-------- Data shown

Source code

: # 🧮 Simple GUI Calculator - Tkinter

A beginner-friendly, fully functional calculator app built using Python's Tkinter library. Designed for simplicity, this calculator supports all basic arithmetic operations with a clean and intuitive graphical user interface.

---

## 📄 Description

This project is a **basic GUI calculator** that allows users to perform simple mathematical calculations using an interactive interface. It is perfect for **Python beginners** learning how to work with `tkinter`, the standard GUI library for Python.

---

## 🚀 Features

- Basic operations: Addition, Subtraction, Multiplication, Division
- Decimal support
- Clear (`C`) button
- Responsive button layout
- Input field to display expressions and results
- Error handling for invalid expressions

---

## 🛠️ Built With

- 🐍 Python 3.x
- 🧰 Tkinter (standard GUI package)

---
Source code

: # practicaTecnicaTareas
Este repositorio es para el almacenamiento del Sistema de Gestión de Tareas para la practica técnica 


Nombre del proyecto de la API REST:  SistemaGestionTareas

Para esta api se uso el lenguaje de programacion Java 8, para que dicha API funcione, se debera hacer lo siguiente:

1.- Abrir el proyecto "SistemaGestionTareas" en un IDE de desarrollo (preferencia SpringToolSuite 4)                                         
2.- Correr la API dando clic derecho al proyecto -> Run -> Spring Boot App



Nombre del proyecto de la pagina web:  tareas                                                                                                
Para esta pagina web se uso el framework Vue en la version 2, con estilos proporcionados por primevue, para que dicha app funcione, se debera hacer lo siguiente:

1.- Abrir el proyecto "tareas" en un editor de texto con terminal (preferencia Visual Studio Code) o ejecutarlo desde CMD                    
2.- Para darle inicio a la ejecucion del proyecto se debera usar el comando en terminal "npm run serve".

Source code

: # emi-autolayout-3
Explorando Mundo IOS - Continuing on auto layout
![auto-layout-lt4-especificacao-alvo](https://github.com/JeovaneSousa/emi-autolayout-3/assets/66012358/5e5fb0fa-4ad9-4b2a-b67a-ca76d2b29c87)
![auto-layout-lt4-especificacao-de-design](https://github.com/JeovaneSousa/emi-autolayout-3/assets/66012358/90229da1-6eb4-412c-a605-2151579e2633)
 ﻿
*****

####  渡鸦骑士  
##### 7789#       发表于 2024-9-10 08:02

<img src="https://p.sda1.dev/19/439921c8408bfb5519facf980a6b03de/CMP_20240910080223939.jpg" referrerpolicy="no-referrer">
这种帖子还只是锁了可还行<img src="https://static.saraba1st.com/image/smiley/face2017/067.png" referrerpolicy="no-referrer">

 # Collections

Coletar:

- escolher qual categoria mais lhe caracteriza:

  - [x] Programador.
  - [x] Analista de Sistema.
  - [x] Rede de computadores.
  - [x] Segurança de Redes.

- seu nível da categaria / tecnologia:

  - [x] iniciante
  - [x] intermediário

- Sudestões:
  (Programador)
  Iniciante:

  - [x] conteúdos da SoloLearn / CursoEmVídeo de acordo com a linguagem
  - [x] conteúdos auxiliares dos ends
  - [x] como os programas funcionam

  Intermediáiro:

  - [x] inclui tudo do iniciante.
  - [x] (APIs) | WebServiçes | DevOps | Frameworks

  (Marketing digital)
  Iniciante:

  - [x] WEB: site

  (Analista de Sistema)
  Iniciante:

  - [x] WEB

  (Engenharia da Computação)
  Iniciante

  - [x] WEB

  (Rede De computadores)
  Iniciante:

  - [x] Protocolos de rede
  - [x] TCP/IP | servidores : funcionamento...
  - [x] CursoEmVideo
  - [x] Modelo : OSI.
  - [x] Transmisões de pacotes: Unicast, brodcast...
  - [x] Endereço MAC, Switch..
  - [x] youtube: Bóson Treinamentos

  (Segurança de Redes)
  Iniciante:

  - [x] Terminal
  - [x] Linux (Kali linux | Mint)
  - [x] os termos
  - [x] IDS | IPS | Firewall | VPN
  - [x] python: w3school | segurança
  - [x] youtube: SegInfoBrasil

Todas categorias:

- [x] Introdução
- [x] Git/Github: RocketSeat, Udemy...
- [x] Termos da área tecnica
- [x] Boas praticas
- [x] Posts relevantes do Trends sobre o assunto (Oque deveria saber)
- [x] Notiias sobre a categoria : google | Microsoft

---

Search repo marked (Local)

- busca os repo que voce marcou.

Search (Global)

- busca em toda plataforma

----------------

→ Task details: Copy out the entire material exactly.

→ Your response:
Source code

: # 🧮 Simple GUI Calculator - Tkinter

A beginner-friendly, fully functional calculator app built using Python's Tkinter library. Designed for simplicity, this calculator supports all basic arithmetic operations with a clean and intuitive graphical user interface.

---

## 📄 Description

This project is a **basic GUI calculator** that allows users to perform simple mathematical calculations using an interactive interface. It is perfect for **Python beginners** learning how to work with `tkinter`, the standard GUI library for Python.

---

## 🚀 Features

- Basic operations: Addition, Subtraction, Multiplication, Division
- Decimal support
- Clear (`C`) button
- Responsive button layout
- Input field to display expressions and results
- Error handling for invalid expressions

---

## 🛠️ Built With

- 🐍 Python 3.x
- 🧰 Tkinter (standard GUI package)

---
Source code

: # practicaTecnicaTareas
Este repositorio es para el almacenamiento del Sistema de Gestión de Tareas para la practica técnica 


Nombre del proyecto de la API REST:  SistemaGestionTareas

Para esta api se uso el lenguaje de programacion Java 8, para que dicha API funcione, se debera hacer lo siguiente:

1.- Abrir el proyecto "SistemaGestionTareas" en un IDE de desarrollo (preferencia SpringToolSuite 4)                                         
2.- Correr la API dando clic derecho al proyecto -> Run -> Spring Boot App



Nombre del proyecto de la pagina web:  tareas                                                                                                
Para esta pagina web se uso el framework Vue en la version 2, con estilos proporcionados por primevue, para que dicha app funcione, se debera hacer lo siguiente:

1.- Abrir el proyecto "tareas" en un editor de texto con terminal (preferencia Visual Studio Code) o ejecutarlo desde CMD                    
2.- Para darle inicio a la ejecucion del proyecto se debera usar el comando en terminal "npm run serve".

Source code

: # emi-autolayout-3
Explorando Mundo IOS - Continuing on auto layout
![auto-layout-lt4-especificacao-alvo](https://github.com/JeovaneSousa/emi-autolayout-3/assets/66012358/5e5fb0fa-4ad9-4b2a-b67a-ca76d2b29c87)
![auto-layout-lt4-especificacao-de-design](https://github.com/JeovaneSousa/emi-autolayout-3/assets/66012358/90229da1-6eb4-412c-a605-2151579e2633)
 ﻿
*****

####  渡鸦骑士  
##### 7789#       发表于 2024-9-10 08:02

<img src="https://p.sda1.dev/19/439921c8408bfb5519facf980a6b03de/CMP_20240910080223939.jpg" referrerpolicy="no-referrer">
这种帖子还只是锁了可还行<img src="https://static.saraba1st.com/image/smiley/face2017/067.png" referrerpolicy="no-referrer">

 # Collections

Coletar:

- escolher qual categoria mais lhe caracteriza:

  - [x] Programador.
  - [x] Analista de Sistema.
  - [x] Rede de computadores.
  - [x] Segurança de Redes.

- seu nível da categaria / tecnologia:

  - [x] iniciante
  - [x] intermediário

- Sudestões:
  (Programador)
  Iniciante:

  - [x] conteúdos da SoloLearn / CursoEmVídeo de acordo com a linguagem
  - [x] conteúdos auxiliares dos ends
  - [x] como os programas funcionam

  Intermediáiro:

  - [x] inclui tudo do iniciante.
  - [x] (APIs) | WebServiçes | DevOps | Frameworks

  (Marketing digital)
  Iniciante:

  - [x] WEB: site

  (Analista de Sistema)
  Iniciante:

  - [x] WEB

  (Engenharia da Computação)
  Iniciante

  - [x] WEB

  (Rede De computadores)
  Iniciante:

  - [x] Protocolos de rede
  - [x] TCP/IP | servidores : funcionamento...
  - [x] CursoEmVideo
  - [x] Modelo : OSI.
  - [x] Transmisões de pacotes: Unicast, brodcast...
  - [x] Endereço MAC, Switch..
  - [x] youtube: Bóson Treinamentos

  (Segurança de Redes)
  Iniciante:

  - [x] Terminal
  - [x] Linux (Kali linux | Mint)
  - [x] os termos
  - [x] IDS | IPS | Firewall | VPN
  - [x] python: w3school | segurança
  - [x] youtube: SegInfoBrasil

Todas categorias:

- [x] Introdução
- [x] Git/Github: RocketSeat, Udemy...
- [x] Termos da área tecnica
- [x] Boas praticas
- [x] Posts relevantes do Trends sobre o assunto (Oque deveria saber)
- [x] Notiias sobre a categoria : google | Microsoft

---

Search repo marked (Local)

- busca os repo que voce marcou.

Search (Global)

- busca em toda plataforma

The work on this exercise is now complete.